Table 7 The comparison diagnostic performance of the same feature set on different machines applying the manual segmentation and SVM

Discussion

We conducted the feature selection to eliminate the influence of dataset bias and segmentation methods and the diagnosis of malignant and benign tumors to verify the effectiveness of our selection strategy. For different segmentation methods experiments, the texture and ROI-based features are of high repeatability and stability mainly since the calculated area is mostly related to the mass inside the region. Some GLCM, GLRLM and GLSZM functions meet the cutoffs, which can be explained as the gray matrix reflects the intensity change of the entire tumor area. Apart from them, other features are easily affected by the segmentation results. Boundary-related and structural features show low repeatability because these features reflect the relative differences between the outside and inside of tumor boundaries which are sensitive to contours [9]. From Table 5, all extracted features are not stable with different segmentation results as input and achieve unstable diagnostic performance. After feature selection of eliminating the influence of segmentation methods, the 563 features calculated by different segmentation results achieve similar diagnostic performance with ACC of 0.78. However, without redundancy elimination by GA, the performance shows relatively low ACC, SPEC and PREC compared with the final selected feature set as input.

The segmentation method achieved the dice score of 0.8 and 0.7 for uuU-Net with 2D U-Net and 3D U-Net models. It shows that 3D models perform better than 2D models since in the 3D network, one case is processed as a single subject and the continuous information of adjacent slices can be accessed in a 3D convolution of networks. The diagnosis experiments illustrate that even the segmentation shows discriminations which can be seen in Fig. 3, and the final feature set still maintains the great classification performance. Also, the diagnosis performance of different segmentation methods on three classifiers experiments presents similar results which show that the feature set is stable and robust for each classifier. From Table 6, SVM shows better performance under the situation of groudtruth contours with the AUC of 0.88 than Bagged tree and KNN with the same AUC of 0.82. For segmentation results with the dice score of 0.8, the diagnostic performance is increased from 0.82, 0.84 to 0.88 by applying different classifiers of KNN, Bagged Tree and SVM, respectively.
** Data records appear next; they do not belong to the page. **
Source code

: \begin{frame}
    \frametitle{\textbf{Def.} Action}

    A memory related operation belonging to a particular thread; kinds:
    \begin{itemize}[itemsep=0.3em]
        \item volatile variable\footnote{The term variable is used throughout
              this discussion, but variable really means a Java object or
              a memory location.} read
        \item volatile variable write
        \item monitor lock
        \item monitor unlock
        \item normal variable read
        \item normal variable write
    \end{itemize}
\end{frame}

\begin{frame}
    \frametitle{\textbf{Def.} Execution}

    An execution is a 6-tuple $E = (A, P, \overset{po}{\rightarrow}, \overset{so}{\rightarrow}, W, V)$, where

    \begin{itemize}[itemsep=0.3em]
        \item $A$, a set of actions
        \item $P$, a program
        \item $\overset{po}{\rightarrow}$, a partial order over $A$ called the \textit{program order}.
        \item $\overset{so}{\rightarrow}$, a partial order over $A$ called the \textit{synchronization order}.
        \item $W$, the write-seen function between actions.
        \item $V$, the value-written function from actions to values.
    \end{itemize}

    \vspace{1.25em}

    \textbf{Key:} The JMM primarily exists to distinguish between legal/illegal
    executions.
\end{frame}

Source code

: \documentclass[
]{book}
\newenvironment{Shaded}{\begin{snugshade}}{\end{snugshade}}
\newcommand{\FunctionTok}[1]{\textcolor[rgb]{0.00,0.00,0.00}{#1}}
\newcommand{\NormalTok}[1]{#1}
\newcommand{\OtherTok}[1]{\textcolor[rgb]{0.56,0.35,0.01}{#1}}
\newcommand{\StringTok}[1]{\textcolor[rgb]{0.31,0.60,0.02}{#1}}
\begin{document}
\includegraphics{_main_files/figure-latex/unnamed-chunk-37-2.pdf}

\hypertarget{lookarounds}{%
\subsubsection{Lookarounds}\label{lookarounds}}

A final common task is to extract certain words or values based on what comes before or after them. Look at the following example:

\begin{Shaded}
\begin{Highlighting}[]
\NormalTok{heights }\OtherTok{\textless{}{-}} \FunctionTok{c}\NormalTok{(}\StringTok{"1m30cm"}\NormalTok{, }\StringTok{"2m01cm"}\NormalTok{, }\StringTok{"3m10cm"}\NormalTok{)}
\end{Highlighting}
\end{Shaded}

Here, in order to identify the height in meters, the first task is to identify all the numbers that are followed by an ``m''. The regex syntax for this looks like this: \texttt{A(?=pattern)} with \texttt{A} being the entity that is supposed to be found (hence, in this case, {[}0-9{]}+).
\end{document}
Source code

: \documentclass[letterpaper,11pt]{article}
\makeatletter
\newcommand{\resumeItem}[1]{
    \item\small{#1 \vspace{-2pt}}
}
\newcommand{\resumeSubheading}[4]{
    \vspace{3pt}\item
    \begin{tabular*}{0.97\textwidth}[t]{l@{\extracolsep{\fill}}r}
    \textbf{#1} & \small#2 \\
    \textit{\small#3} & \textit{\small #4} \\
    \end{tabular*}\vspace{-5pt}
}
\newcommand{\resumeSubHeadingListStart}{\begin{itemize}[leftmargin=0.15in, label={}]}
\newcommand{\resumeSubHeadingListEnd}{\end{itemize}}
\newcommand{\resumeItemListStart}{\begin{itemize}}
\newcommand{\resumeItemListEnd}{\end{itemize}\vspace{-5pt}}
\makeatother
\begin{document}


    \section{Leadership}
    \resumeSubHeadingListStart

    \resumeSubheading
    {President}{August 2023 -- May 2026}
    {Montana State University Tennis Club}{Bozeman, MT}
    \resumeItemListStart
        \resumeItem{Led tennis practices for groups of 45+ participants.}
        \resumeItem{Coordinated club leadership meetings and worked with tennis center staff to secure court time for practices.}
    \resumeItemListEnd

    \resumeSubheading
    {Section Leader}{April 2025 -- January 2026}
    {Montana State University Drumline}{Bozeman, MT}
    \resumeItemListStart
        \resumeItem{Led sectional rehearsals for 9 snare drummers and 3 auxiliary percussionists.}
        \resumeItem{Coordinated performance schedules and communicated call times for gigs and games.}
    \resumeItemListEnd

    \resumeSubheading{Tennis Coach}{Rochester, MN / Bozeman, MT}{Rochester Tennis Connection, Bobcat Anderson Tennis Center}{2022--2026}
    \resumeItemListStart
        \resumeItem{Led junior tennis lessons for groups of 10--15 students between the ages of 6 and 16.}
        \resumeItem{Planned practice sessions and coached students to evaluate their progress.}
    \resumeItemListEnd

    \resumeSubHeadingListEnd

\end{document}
For dataset bias experiments, machines mainly affect gray intensities of the DCE-MRI. Therefore, the intensity, texture and wavelet features are the main concerns for eliminating the influence of machines. The texture features and the intensity-related features such as the grayscale and histogram are easily affected by machines and relatively more unreproducible. Compared with intensity and texture features, the performance of wavelet features is still poor. The diagnosis performance of different machine shows slight discrimination, illustrating that our final feature set is robust and solves the problem of dataset bias. The stability of the machine makes the high-throughput BI-RADS function a possibility for future classification or prognosis in multicenter clinical diagnosis.

Conclusion

In this work, we proposed an effective, robust and stable breast tumor diagnosis system with little dependency on the segmentation methods and dataset perturbations. To assess the uncertainty of quantitative imaging features extracted from the DCE-MRI, we conducted the feature selection across three segmentation methods, two machines and three classifiers. The persevered features can give a comprehensive description of breast MRI BI-RADS. In addition, the classification experiments of malignant and benign tumors demonstrate that our reproducible features have high stability and great diagnostic performance. These BI-RADS features could be used for breast tumor analysis in the future. Our future work will focus on the reproducible features’ application and the combination of deep learning and radiomic-based methods for breast tumor analysis in the DCE-MRI. Overall, our variability analysis of reproducible quantitative BI-RADS features is a step forward toward the enhancements of radiomic-based clinical predictions.